What you need to do: Below are some entries; state how many of their lines include the word "images" and give no more than that number.

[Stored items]

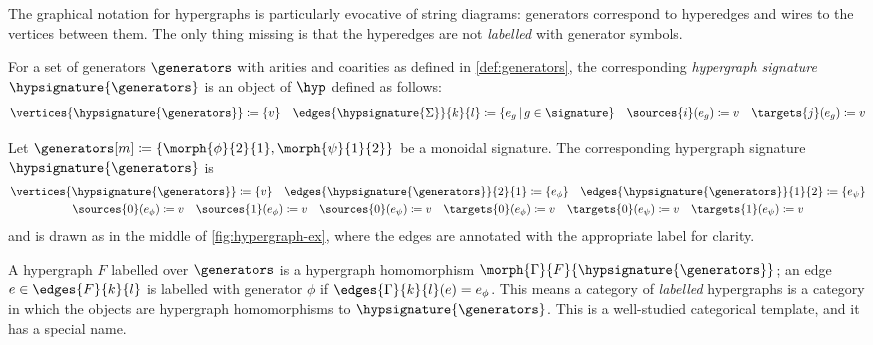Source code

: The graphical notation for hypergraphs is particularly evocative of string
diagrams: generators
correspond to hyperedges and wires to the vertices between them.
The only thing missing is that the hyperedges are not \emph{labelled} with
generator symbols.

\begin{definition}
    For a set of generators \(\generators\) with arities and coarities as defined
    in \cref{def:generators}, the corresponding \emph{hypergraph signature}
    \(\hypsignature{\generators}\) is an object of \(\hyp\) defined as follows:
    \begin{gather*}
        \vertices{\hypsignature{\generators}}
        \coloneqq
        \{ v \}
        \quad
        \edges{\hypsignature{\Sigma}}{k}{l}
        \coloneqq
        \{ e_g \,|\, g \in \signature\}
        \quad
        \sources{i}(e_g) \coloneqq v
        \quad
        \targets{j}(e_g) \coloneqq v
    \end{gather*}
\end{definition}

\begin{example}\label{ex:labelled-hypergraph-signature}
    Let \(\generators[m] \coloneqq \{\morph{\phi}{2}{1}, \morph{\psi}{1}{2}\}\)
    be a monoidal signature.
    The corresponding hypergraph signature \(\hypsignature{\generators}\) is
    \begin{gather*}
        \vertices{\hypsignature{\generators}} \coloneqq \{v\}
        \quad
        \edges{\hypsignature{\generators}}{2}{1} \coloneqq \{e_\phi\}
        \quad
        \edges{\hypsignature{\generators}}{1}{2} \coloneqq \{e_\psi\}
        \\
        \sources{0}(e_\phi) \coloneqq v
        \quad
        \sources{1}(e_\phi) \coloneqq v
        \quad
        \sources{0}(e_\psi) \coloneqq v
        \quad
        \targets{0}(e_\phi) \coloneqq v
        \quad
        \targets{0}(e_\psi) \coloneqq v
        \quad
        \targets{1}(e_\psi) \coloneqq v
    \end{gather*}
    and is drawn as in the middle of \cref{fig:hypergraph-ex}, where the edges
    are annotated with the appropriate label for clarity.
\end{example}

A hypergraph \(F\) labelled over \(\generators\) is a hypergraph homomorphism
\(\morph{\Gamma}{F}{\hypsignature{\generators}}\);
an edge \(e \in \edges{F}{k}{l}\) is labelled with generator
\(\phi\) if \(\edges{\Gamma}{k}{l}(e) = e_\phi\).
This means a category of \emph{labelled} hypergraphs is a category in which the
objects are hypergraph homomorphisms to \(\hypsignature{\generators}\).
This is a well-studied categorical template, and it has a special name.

* * *

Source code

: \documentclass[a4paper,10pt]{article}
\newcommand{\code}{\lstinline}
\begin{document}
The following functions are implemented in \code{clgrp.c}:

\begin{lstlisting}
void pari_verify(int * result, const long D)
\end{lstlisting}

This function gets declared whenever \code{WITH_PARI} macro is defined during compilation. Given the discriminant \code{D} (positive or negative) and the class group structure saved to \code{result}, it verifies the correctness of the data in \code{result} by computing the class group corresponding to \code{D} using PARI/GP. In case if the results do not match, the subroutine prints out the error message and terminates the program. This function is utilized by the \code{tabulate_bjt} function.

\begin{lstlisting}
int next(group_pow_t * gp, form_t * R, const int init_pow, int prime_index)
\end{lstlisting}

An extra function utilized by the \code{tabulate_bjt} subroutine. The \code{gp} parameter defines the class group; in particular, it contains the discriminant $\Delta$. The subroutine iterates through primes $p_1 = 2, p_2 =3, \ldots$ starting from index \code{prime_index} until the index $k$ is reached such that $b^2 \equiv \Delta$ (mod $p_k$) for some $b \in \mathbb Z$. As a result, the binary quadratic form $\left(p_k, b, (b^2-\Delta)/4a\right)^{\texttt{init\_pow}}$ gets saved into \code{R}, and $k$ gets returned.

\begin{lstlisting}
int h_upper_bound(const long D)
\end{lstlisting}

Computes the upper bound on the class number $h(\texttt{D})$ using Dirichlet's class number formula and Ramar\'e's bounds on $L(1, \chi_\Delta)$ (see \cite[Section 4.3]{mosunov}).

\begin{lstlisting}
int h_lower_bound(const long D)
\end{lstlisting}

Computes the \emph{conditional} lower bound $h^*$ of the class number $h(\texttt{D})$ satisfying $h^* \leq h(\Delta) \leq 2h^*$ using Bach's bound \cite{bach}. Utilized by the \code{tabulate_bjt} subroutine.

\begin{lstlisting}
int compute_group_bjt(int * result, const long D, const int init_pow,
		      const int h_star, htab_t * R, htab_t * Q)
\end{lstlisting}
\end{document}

---

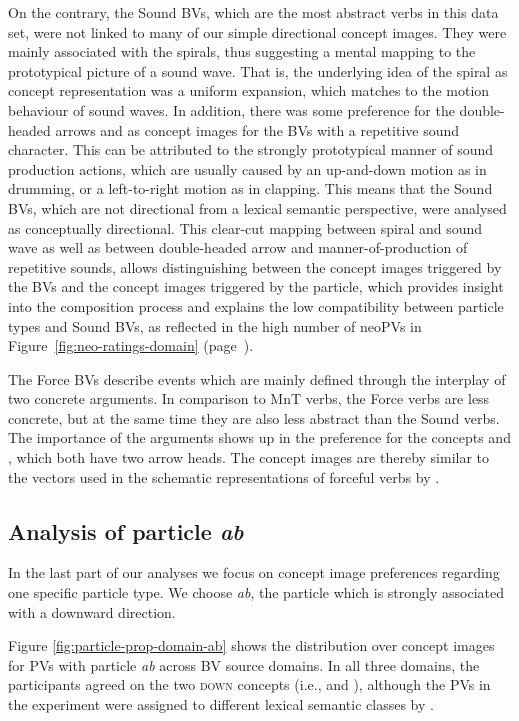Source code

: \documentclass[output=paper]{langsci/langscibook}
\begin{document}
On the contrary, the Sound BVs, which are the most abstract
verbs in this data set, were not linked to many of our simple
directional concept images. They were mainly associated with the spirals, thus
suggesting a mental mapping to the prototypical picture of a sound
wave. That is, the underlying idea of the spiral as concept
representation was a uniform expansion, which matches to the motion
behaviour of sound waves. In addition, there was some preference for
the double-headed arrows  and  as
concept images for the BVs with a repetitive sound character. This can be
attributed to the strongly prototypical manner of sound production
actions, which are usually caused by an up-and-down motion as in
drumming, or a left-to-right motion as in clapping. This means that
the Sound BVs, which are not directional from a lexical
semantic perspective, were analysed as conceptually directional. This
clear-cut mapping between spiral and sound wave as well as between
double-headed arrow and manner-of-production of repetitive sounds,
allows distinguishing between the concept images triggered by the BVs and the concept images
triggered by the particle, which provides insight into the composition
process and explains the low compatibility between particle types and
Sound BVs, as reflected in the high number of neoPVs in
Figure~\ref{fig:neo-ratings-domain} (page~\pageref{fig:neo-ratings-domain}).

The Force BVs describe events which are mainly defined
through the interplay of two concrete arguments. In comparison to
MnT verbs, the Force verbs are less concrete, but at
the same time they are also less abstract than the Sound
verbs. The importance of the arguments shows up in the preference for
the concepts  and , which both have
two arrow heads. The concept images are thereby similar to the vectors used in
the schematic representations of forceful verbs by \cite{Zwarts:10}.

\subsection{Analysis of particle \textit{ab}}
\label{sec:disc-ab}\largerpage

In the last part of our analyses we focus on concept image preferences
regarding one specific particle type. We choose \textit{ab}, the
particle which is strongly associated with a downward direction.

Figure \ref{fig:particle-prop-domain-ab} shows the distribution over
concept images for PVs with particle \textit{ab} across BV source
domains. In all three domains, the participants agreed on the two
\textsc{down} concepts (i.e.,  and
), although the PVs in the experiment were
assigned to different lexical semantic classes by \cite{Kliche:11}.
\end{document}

Completed exercise: 5